• _Task to complete_:
The answer is the set of lines that include "cmodules", copied from the data below.

• _Supplied data_:
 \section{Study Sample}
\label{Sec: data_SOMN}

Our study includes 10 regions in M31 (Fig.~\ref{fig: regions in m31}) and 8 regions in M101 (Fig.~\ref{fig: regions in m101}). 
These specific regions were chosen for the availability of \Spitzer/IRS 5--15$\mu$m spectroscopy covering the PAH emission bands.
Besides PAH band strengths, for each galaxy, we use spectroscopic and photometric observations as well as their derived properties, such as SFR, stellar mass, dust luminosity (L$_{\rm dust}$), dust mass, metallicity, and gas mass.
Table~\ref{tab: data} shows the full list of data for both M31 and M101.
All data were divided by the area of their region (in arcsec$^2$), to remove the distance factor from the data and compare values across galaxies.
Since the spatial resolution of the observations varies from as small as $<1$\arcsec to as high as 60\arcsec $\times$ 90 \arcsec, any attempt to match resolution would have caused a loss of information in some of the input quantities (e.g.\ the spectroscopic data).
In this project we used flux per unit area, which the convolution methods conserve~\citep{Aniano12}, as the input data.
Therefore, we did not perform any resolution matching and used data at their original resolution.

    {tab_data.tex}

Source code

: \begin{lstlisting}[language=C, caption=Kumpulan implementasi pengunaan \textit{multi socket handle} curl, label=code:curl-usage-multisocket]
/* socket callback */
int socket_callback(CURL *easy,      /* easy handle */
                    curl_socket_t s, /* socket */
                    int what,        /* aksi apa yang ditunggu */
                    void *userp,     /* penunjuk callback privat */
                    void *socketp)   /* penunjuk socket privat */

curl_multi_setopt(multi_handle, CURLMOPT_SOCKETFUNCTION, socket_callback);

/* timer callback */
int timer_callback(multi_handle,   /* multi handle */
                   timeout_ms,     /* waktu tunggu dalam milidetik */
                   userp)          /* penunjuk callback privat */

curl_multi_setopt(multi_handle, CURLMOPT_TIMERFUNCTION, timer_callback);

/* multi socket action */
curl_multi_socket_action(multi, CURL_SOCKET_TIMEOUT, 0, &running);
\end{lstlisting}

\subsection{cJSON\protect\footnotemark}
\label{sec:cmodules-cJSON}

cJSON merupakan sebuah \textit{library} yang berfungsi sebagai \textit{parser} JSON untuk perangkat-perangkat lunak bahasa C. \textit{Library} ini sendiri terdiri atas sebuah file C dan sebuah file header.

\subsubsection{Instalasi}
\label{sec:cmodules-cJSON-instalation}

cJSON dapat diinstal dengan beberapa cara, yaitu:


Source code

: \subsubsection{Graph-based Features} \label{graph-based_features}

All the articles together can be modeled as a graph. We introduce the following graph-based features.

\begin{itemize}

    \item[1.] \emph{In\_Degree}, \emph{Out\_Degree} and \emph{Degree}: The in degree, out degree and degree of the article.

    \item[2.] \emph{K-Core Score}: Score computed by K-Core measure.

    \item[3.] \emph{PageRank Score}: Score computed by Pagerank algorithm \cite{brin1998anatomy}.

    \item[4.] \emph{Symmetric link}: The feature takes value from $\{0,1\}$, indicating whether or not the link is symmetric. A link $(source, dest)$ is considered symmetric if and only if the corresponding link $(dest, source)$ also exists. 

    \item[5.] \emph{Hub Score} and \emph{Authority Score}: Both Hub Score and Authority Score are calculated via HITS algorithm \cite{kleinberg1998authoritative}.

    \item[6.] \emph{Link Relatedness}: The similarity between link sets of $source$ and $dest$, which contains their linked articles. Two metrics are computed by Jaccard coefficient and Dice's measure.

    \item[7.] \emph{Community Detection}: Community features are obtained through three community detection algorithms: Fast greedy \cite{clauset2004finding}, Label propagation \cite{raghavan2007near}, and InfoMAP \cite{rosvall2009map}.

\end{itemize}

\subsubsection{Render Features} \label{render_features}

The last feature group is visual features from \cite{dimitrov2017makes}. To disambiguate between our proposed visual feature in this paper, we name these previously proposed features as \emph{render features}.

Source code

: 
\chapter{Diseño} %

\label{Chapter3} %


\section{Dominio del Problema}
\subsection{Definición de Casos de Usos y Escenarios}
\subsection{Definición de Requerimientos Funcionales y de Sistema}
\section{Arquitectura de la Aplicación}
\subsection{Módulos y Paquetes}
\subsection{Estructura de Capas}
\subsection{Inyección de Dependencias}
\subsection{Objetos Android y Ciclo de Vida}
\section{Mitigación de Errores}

• _Answer area_:
\label{sec:cmodules-cJSON}
\label{sec:cmodules-cJSON-instalation}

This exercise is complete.